- What to produce -
The lines to return are those below that contain the word "Therefore".

- Exercise input -
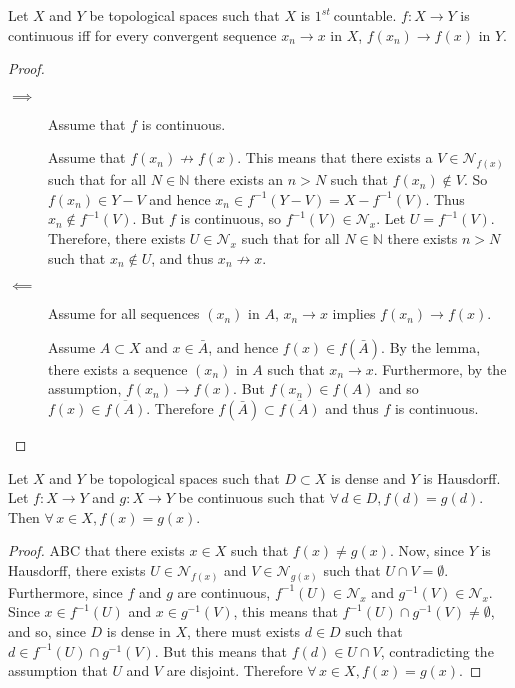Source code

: \documentclass[letterpaper,12pt,fleqn]{article}
\renewcommand{\N}{\mathcal{N}}
\newcommand{\nat}{\mathbb{N}}
\newcommand{\f}{\(1^{st}\ \)}
\begin{document}
\begin{theorem}
  Let \(X\) and \(Y\) be topological spaces such that \(X\) is \f countable.  \(f:X\to Y\) is continuous iff
  for every convergent sequence \(x_n\to x\) in \(X\), \(f(x_n)\to f(x)\) in \(Y\).
\end{theorem}

\begin{proof}
  \begin{description}
  \item[]
  \item[\(\implies\)] Assume that \(f\) is continuous.

    Assume that \(f(x_n)\not\to f(x)\).  This means that there exists a \(V\in\N_{f(x)}\) such that for all
    \(N\in\nat\) there exists an \(n>N\) such that \(f(x_n)\notin V\).  So \(f(x_n)\in Y-V\) and hence \(x_n\in
    f^{-1}(Y-V)=X-f^{-1}(V)\).  Thus \(x_n\notin f^{-1}(V)\).  But \(f\) is continuous, so \(f^{-1}(V)\in\N_x\).
    Let \(U=f^{-1}(V)\).  Therefore, there exists \(U\in\N_x\) such that for all \(N\in\nat\) there exists \(n>N\)
    such that \(x_n\notin U\), and thus \(x_n\not\to x\).

  \item[\(\impliedby\)] Assume for all sequences \((x_n)\) in \(A\), \(x_n\to x\) implies \(f(x_n)\to f(x)\).

    Assume \(A\subset X\) and \(x\in\bar{A}\), and hence \(f(x)\in f(\bar{A})\).  By the lemma, there exists a
    sequence \((x_n)\) in \(A\) such that \(x_n\to x\).  Furthermore, by the assumption, \(f(x_n)\to f(x)\).  But
    \(f(x_n)\in f(A)\) and so \(f(x)\in\overline{f(A)}\).  Therefore \(f(\bar{A})\subset\overline{f(A)}\) and thus
    \(f\) is continuous.
  \end{description}
\end{proof}

\begin{theorem}
  Let \(X\) and \(Y\) be topological spaces such that \(D\subset X\) is dense and \(Y\) is Hausdorff.  Let
  \(f:X\to Y\) and \(g:X\to Y\) be continuous such that \(\forall\,d\in D,f(d)=g(d)\).  Then
  \(\forall\,x\in X, f(x)=g(x)\).
\end{theorem}

\begin{proof}
  ABC that there exists \(x\in X\) such that \(f(x)\ne g(x)\).  Now, since \(Y\) is Hausdorff, there exists
  \(U\in\N_{f(x)}\) and \(V\in\N_{g(x)}\) such that \(U\cap V=\emptyset\).  Furthermore, since \(f\) and \(g\) are
  continuous, \(f^{-1}(U)\in\N_x\) and \(g^{-1}(V)\in\N_x\).  Since \(x\in f^{-1}(U)\) and \(x\in g^{-1}(V)\), this
  means that \(f^{-1}(U)\cap g^{-1}(V)\ne\emptyset\), and so, since \(D\) is dense in \(X\), there must exists
  \(d\in D\) such that \(d\in f^{-1}(U)\cap g^{-1}(V)\).  But this means that \(f(d)\in U\cap V\), contradicting
  the assumption that \(U\) and \(V\) are disjoint.  Therefore \(\forall\,x\in X,f(x)=g(x)\).
\end{proof}
\end{document}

- Answer below -
    Let \(U=f^{-1}(V)\).  Therefore, there exists \(U\in\N_x\) such that for all \(N\in\nat\) there exists \(n>N\)
    \(f(x_n)\in f(A)\) and so \(f(x)\in\overline{f(A)}\).  Therefore \(f(\bar{A})\subset\overline{f(A)}\) and thus
  the assumption that \(U\) and \(V\) are disjoint.  Therefore \(\forall\,x\in X,f(x)=g(x)\).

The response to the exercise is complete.